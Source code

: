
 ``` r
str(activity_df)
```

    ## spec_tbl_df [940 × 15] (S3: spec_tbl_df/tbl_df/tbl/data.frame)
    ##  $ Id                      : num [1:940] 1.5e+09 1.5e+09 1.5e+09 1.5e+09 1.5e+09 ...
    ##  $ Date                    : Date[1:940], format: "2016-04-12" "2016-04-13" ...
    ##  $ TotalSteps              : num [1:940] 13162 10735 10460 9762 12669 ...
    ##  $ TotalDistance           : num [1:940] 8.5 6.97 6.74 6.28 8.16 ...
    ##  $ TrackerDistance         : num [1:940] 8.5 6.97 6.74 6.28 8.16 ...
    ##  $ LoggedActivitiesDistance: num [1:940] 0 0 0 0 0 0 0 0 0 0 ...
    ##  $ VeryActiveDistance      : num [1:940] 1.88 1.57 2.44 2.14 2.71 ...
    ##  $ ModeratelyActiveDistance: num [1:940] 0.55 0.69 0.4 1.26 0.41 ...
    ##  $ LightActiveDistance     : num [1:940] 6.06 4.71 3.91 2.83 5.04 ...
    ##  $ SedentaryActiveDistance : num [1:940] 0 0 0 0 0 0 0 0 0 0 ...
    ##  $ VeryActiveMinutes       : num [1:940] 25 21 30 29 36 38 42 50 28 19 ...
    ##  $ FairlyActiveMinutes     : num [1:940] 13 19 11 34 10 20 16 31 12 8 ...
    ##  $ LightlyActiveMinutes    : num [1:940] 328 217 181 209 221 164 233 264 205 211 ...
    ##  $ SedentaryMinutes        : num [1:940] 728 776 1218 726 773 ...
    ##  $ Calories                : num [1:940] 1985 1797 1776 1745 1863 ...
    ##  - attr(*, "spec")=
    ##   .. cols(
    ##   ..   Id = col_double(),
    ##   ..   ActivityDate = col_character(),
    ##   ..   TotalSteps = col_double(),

--

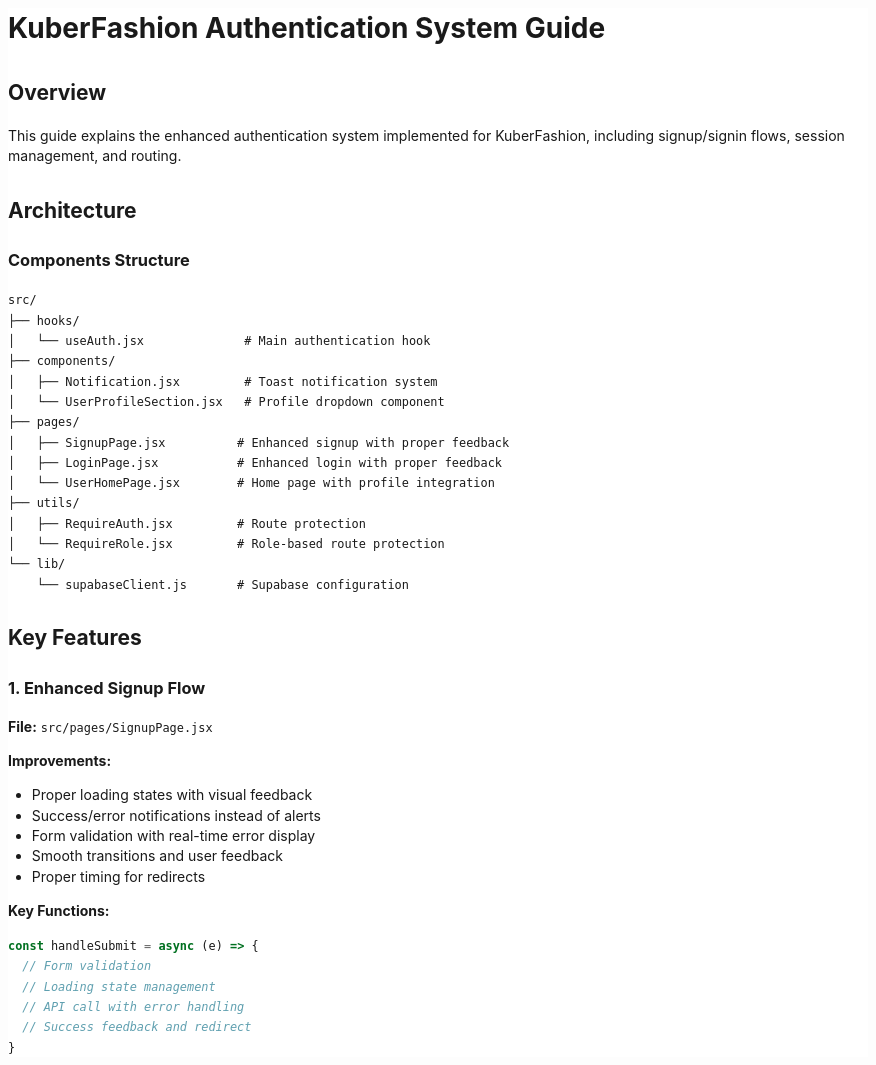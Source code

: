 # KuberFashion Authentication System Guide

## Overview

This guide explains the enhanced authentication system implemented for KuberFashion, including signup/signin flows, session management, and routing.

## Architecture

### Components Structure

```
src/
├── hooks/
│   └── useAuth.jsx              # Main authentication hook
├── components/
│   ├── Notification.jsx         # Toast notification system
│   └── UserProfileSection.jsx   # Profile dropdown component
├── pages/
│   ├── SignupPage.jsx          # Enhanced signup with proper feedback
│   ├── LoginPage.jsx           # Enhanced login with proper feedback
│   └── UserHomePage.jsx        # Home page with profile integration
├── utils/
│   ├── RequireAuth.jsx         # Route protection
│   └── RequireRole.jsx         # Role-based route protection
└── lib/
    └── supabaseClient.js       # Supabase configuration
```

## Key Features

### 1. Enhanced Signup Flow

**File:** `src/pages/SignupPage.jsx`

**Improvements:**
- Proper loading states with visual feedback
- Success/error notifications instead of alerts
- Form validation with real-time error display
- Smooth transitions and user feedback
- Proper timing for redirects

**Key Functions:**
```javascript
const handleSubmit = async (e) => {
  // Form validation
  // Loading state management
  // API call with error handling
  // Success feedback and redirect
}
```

▸ **Problem**: The required output is each line of the entries that contains the word "pages".

▸ **Task answer**:
├── pages/
**File:** `src/pages/SignupPage.jsx`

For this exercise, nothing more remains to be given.